CHCANYS Releases a New Statewide Plan for Expanding Sustainable Community Health Centers in New York and Increasing their Capacity to Serve More Patients
The Community Health Care Association of New York State (CHCANYS), with support from the New York State Health Foundation, has developed a statewide plan for community health centers to increase their ability to serve more patients. Based on extensive quantitative and qualitative analyses, the plan identifies geographic areas that have the greatest need and potential for sustainable growth, estimates potential increases in capacity within the existing system, and highlights strategies for creating more capacity.

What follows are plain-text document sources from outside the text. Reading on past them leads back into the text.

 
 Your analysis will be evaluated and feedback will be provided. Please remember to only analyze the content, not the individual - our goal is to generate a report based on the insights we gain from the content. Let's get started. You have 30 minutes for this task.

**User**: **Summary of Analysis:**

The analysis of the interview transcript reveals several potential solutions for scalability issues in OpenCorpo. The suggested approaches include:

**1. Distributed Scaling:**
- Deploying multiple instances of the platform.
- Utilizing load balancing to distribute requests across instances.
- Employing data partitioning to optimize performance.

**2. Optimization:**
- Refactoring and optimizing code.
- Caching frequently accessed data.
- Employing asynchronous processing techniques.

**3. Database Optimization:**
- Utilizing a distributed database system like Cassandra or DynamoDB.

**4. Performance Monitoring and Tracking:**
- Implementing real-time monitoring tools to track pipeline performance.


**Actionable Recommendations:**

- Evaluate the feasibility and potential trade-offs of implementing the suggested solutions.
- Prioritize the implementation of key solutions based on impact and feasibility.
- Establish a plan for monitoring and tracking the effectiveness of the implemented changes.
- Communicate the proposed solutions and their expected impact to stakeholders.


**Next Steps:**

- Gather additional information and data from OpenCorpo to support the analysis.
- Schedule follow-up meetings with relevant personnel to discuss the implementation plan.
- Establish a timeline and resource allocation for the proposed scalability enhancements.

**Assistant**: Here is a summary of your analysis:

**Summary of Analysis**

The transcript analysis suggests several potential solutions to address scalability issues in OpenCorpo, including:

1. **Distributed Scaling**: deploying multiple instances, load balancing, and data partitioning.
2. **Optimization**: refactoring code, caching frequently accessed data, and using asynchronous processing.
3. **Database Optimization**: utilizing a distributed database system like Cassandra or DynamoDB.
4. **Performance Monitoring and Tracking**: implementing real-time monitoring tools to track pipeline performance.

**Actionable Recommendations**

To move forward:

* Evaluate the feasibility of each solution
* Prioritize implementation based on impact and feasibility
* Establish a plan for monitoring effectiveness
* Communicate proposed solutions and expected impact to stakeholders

The plan highlights opportunities to significantly increase capacity. Specifically, the report estimates that New York State’s federally qualified health centers (FQHCs) could provide more than 1.8 million additional visits and serve hundreds of thousands more patients each year by filling existing provider vacancies and enhancing productivity. Additional capacity could be gained by adding new FQHCs to existing “primary care deserts” and expanding FQHCs to areas of high need and potential for sustainability.
The new report identifies opportunities across four domains to expand FQHCs’ capacity:
Development of high-performing community-based primary care. Primary care providers should implement practice redesign strategies that decrease patients’ waiting times; reduce patient no shows; maximize productivity and patient volume; and eliminate waste in their systems. Primary care providers also need support to implement team-based care, enhance their health information technology (HIT) capabilities, and expand the use of telemedicine.
Primary care workforce recruitment and retention. Primary care providers must be able to recruit, train, and retain a workforce that is stable and well qualified to serve low-income patients. Filling vacant positions is an immediate means to expand the capacity of providers to see more patients while implementing longer-term strategies to “grow their own” providers.
Access to affordable capital. Capital funds and capital project assistance are needed to help providers build new sites, expand existing sites, purchase health information technology, renovate outdated facilities, and increase patient access through the use of telemedicine and mobile medical vans.
Community-level planning. Additional, ongoing planning efforts at the community level will need to complement regional planning efforts and support the development of expansion plans that are feasible and sustainable.
This plan comes at a critical time. Federal and State health reforms require expanded primary care capacity to care for the influx of newly insured patients and ensure a strong safety net for those who remain uninsured. In New York State, FQHCs are expected to double capacity to serve nearly 3 million New Yorkers by 2015.